Scientists in Ecuador's Galapagos islands are hoping to restore a turtle species believed extinct since the 1800s. The Chelonoidis elephantopus lived on Floreana Island and was captured by seamen in large numbers for food during their long journeys across the Pacific. The species is thought to have disappeared shortly after Charles Darwin's celebrated visit to the treasured archipelago. But a group of international scientists who collected 1,700 blood samples from turtles on Isabel Island farther north discovered 80 had genetic traces of the lost species. Researchers with the Galapagos Conservancy and the Galapagos National Park have selected 20 turtles with higher amounts of the Floreana turtle in its DNA to reproduce, in hopes of one day creating a turtle that bears close resemblance to the extinct tortoise.
More efficient plants could help offset carbon emissions
As carbon dioxide continues to build in the atmosphere, scientists are figuring out how life on earth is adapting to its effects. A new study in the journal Proceedings of the National Academy of Sciences supports a long-standing theory that some plants become more efficient at using water under higher carbon dioxide concentrations. This is a boon for the plant, allowing for more efficient photosynthesis, the chemical process by which plants make food for themselves. Better photosynthesis helps plants grow bigger — which in turn allows them to store more carbon away. That means if plants continue to adjust to rising carbon dioxide concentrations, increasing their biomass on a global scale, they could actually help offset some of our human carbon emissions by removing more carbon dioxide from the air.
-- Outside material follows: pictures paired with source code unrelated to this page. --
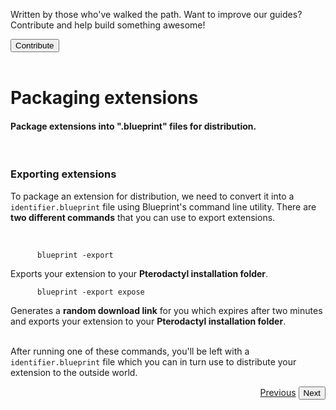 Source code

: <div class="position-relative p-4 text-body bg-body border rounded-4 d-flex align-items-center">
  <div class="me-3">
    <i class="bi bi-book h2"></i>
  </div>
  <p class="me-3 my-0">
    Written by those who've walked the path. Want to improve our guides? Contribute and help build something awesome!
  </p>
  <a href="https://github.com/BlueprintFramework/web/tree/main/docs/pages/developing-extensions">
    <button class="btn btn-primary px-4 rounded-pill placeholder-wave" type="button">
      Contribute
    </button>
  </a>
</div><br>

# Packaging extensions
<h4 class="fw-light">Package extensions into ".blueprint" files for distribution.</h4><br/>

### **Exporting extensions**
To package an extension for distribution, we need to convert it into a `identifier.blueprint` file using Blueprint's command line utility. There are **two different commands** that you can use to export extensions.

<br/>
<div class="row">
  <div class="col">
    <code class="hljs">
      blueprint -export
    </code><br>
    Exports your extension to your <b>Pterodactyl installation folder</b>.
  </div>
  <div class="col">
    <code class="hljs">
      blueprint -export expose
    </code><br>
    Generates a <b>random download link</b> for you which expires after two minutes and exports your extension to your <b>Pterodactyl installation folder</b>.
  </div>
</div>
<br/>

After running one of these commands, you'll be left with a `identifier.blueprint` file which you can in turn use to distribute your extension to the outside world. 

<div class="btn-group docs-navigator" role="group" aria-label="Navigation" style="float: right">
  <a href="?page=developing-extensions/React-components" class="btn btn-dark bg-light-subtle border-0 rounded-start-pill">Previous</a>
  <button type="button" class="btn btn-dark bg-light-subtle border-0 text-secondary rounded-end-pill disabled">Next</button>
</div>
Emerald ash borer could claim over 8 billion trees
Five prominent species of ash tree in the eastern U.S. have been driven to the brink of extinction from years of lethal attack by a beetle, a scientific group says. Tens of millions of trees in the U.S. and Canada have already succumbed, and the toll may eventually reach more than 8 billion, the International Union for Conservation of Nature said. Ash trees are a major part of eastern forests and urban streets, and their timber is used for making furniture and sports equipment, including hockey sticks. The rampage of the emerald ash borer is traced to the late 1990s, when it arrived from Asia in wood used in shipping pallets that showed up in Michigan. Asian trees have evolved defenses against the insect, but North America presented it with vulnerable trees and no natural predators.